## [THE DATA]

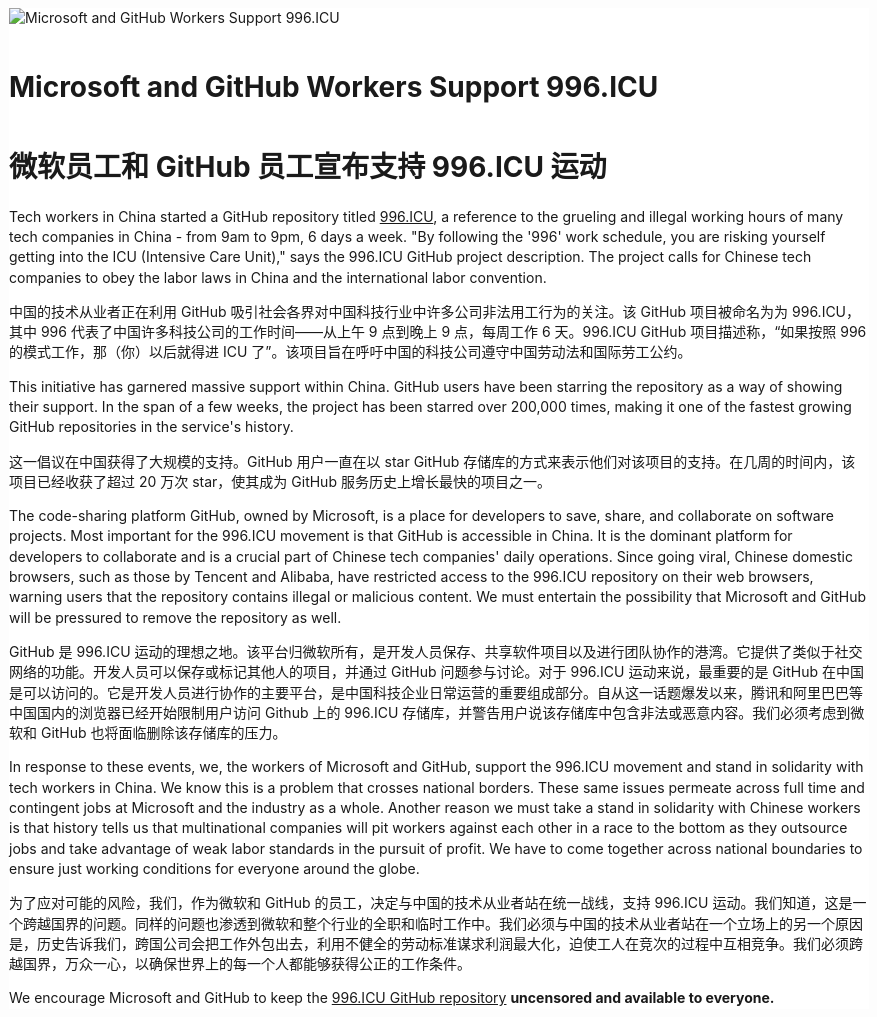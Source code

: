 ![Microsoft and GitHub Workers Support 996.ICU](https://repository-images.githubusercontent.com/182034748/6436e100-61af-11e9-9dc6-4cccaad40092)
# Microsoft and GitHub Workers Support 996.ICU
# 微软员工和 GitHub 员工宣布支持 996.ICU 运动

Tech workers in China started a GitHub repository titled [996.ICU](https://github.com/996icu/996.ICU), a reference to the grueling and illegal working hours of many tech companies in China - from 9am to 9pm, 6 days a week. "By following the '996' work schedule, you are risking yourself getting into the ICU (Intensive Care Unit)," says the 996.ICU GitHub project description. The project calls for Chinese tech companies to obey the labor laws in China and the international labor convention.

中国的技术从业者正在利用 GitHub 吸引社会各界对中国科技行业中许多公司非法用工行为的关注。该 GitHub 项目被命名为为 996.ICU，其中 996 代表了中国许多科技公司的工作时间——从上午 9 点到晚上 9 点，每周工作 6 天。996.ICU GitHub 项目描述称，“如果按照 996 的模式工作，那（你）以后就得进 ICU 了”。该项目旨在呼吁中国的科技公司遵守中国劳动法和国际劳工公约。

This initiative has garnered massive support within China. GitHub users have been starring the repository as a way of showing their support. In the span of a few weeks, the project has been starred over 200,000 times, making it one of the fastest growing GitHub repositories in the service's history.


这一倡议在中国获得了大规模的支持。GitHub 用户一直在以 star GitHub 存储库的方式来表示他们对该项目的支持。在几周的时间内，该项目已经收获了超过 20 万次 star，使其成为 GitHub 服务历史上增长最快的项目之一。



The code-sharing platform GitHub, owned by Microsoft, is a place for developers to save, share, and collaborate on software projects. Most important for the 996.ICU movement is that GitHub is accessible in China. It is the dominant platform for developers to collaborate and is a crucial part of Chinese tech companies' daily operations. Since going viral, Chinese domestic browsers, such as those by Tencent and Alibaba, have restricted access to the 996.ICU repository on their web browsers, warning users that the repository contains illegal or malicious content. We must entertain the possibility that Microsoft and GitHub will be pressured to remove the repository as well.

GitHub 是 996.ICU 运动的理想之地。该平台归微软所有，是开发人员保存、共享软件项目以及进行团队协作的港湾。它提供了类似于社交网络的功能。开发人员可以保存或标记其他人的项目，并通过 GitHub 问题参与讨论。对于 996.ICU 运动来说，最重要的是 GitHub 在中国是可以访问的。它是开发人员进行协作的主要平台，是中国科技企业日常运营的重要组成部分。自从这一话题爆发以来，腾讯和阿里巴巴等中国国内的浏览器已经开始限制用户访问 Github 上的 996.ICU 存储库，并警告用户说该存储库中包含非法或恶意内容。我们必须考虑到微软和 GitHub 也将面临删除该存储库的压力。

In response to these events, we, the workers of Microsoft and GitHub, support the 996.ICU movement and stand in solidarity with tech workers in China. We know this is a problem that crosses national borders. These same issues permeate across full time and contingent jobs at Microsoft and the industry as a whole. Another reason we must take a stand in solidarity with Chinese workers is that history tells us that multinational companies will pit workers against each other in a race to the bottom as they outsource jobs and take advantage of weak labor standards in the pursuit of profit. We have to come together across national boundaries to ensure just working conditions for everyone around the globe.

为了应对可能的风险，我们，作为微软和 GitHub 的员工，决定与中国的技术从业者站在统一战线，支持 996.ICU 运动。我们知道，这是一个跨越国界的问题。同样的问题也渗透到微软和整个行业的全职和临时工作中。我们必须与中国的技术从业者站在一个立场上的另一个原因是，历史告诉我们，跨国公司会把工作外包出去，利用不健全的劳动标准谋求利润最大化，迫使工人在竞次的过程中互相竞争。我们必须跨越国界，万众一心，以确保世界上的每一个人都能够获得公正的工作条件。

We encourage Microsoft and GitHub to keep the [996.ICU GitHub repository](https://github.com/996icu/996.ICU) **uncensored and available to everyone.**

## [WHAT YOU WILL DO]
Copy each entry exactly as written, and drop the pictures from the copy.

## [FINAL ANSWER]
Source code

: ![Microsoft and GitHub Workers Support 996.ICU](https://repository-images.githubusercontent.com/182034748/6436e100-61af-11e9-9dc6-4cccaad40092)
# Microsoft and GitHub Workers Support 996.ICU
# 微软员工和 GitHub 员工宣布支持 996.ICU 运动

Tech workers in China started a GitHub repository titled [996.ICU](https://github.com/996icu/996.ICU), a reference to the grueling and illegal working hours of many tech companies in China - from 9am to 9pm, 6 days a week. "By following the '996' work schedule, you are risking yourself getting into the ICU (Intensive Care Unit)," says the 996.ICU GitHub project description. The project calls for Chinese tech companies to obey the labor laws in China and the international labor convention.

中国的技术从业者正在利用 GitHub 吸引社会各界对中国科技行业中许多公司非法用工行为的关注。该 GitHub 项目被命名为为 996.ICU，其中 996 代表了中国许多科技公司的工作时间——从上午 9 点到晚上 9 点，每周工作 6 天。996.ICU GitHub 项目描述称，“如果按照 996 的模式工作，那（你）以后就得进 ICU 了”。该项目旨在呼吁中国的科技公司遵守中国劳动法和国际劳工公约。

This initiative has garnered massive support within China. GitHub users have been starring the repository as a way of showing their support. In the span of a few weeks, the project has been starred over 200,000 times, making it one of the fastest growing GitHub repositories in the service's history.


这一倡议在中国获得了大规模的支持。GitHub 用户一直在以 star GitHub 存储库的方式来表示他们对该项目的支持。在几周的时间内，该项目已经收获了超过 20 万次 star，使其成为 GitHub 服务历史上增长最快的项目之一。



The code-sharing platform GitHub, owned by Microsoft, is a place for developers to save, share, and collaborate on software projects. Most important for the 996.ICU movement is that GitHub is accessible in China. It is the dominant platform for developers to collaborate and is a crucial part of Chinese tech companies' daily operations. Since going viral, Chinese domestic browsers, such as those by Tencent and Alibaba, have restricted access to the 996.ICU repository on their web browsers, warning users that the repository contains illegal or malicious content. We must entertain the possibility that Microsoft and GitHub will be pressured to remove the repository as well.

GitHub 是 996.ICU 运动的理想之地。该平台归微软所有，是开发人员保存、共享软件项目以及进行团队协作的港湾。它提供了类似于社交网络的功能。开发人员可以保存或标记其他人的项目，并通过 GitHub 问题参与讨论。对于 996.ICU 运动来说，最重要的是 GitHub 在中国是可以访问的。它是开发人员进行协作的主要平台，是中国科技企业日常运营的重要组成部分。自从这一话题爆发以来，腾讯和阿里巴巴等中国国内的浏览器已经开始限制用户访问 Github 上的 996.ICU 存储库，并警告用户说该存储库中包含非法或恶意内容。我们必须考虑到微软和 GitHub 也将面临删除该存储库的压力。

In response to these events, we, the workers of Microsoft and GitHub, support the 996.ICU movement and stand in solidarity with tech workers in China. We know this is a problem that crosses national borders. These same issues permeate across full time and contingent jobs at Microsoft and the industry as a whole. Another reason we must take a stand in solidarity with Chinese workers is that history tells us that multinational companies will pit workers against each other in a race to the bottom as they outsource jobs and take advantage of weak labor standards in the pursuit of profit. We have to come together across national boundaries to ensure just working conditions for everyone around the globe.

为了应对可能的风险，我们，作为微软和 GitHub 的员工，决定与中国的技术从业者站在统一战线，支持 996.ICU 运动。我们知道，这是一个跨越国界的问题。同样的问题也渗透到微软和整个行业的全职和临时工作中。我们必须与中国的技术从业者站在一个立场上的另一个原因是，历史告诉我们，跨国公司会把工作外包出去，利用不健全的劳动标准谋求利润最大化，迫使工人在竞次的过程中互相竞争。我们必须跨越国界，万众一心，以确保世界上的每一个人都能够获得公正的工作条件。

We encourage Microsoft and GitHub to keep the [996.ICU GitHub repository](https://github.com/996icu/996.ICU) **uncensored and available to everyone.**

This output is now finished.